Your task is to copy the lines of the data below from the line holding "Komputer, na którym można uruchomić Scratch 3" through the line holding "- Używania operatorów, aby", inclusive, exactly and with nothing added.

*** Block opens ***

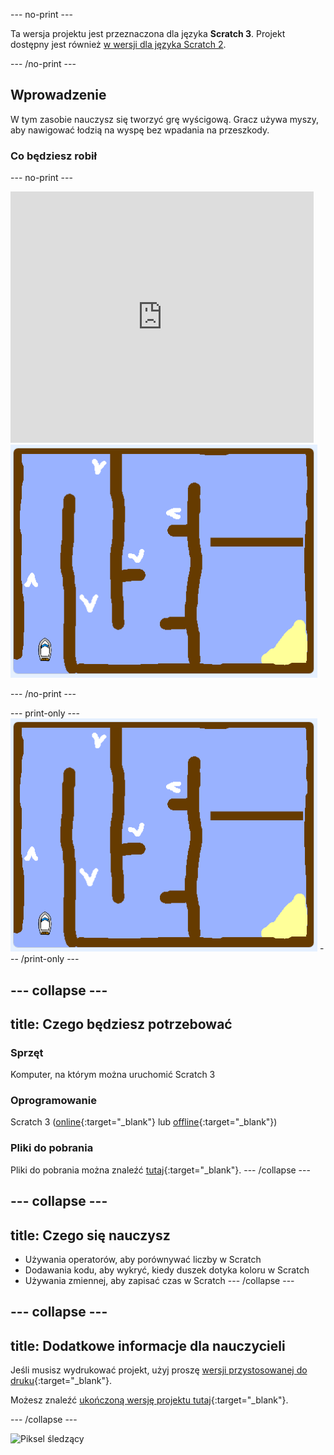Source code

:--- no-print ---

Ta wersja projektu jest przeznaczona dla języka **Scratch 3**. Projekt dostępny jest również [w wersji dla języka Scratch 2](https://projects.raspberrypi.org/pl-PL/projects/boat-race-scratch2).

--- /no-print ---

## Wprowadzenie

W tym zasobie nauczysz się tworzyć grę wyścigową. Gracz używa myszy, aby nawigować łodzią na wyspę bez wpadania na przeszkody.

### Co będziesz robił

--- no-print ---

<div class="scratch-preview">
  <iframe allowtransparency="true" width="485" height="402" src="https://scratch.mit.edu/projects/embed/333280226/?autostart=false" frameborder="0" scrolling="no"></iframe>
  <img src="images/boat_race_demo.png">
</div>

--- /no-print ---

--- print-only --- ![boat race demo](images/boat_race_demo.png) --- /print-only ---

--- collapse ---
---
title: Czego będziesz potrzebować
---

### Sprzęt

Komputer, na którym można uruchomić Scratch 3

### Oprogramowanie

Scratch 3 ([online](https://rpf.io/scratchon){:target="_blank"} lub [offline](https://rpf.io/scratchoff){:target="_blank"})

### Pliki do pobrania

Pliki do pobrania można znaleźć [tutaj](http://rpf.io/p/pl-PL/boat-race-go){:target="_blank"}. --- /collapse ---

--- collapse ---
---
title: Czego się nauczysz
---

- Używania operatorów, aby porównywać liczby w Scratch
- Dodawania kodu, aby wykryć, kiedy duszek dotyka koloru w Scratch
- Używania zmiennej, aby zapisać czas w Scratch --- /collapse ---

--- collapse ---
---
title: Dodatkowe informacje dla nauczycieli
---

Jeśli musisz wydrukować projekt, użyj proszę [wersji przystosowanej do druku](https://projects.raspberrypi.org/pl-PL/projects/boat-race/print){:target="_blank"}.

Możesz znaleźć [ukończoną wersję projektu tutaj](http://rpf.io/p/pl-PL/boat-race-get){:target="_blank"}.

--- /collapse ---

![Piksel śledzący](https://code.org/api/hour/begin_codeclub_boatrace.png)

*** Block closes ***
*** Block opens ***

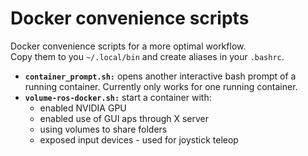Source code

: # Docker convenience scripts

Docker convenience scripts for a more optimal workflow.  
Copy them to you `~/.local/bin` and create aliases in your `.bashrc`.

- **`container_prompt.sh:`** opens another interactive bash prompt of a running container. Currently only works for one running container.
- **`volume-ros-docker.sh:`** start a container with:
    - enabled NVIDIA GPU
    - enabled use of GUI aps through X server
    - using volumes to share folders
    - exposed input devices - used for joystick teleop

*** Block closes ***

→ **Answer to this task**:
Komputer, na którym można uruchomić Scratch 3

### Oprogramowanie

Scratch 3 ([online](https://rpf.io/scratchon){:target="_blank"} lub [offline](https://rpf.io/scratchoff){:target="_blank"})

### Pliki do pobrania

Pliki do pobrania można znaleźć [tutaj](http://rpf.io/p/pl-PL/boat-race-go){:target="_blank"}. --- /collapse ---

--- collapse ---
---
title: Czego się nauczysz
---

- Używania operatorów, aby porównywać liczby w Scratch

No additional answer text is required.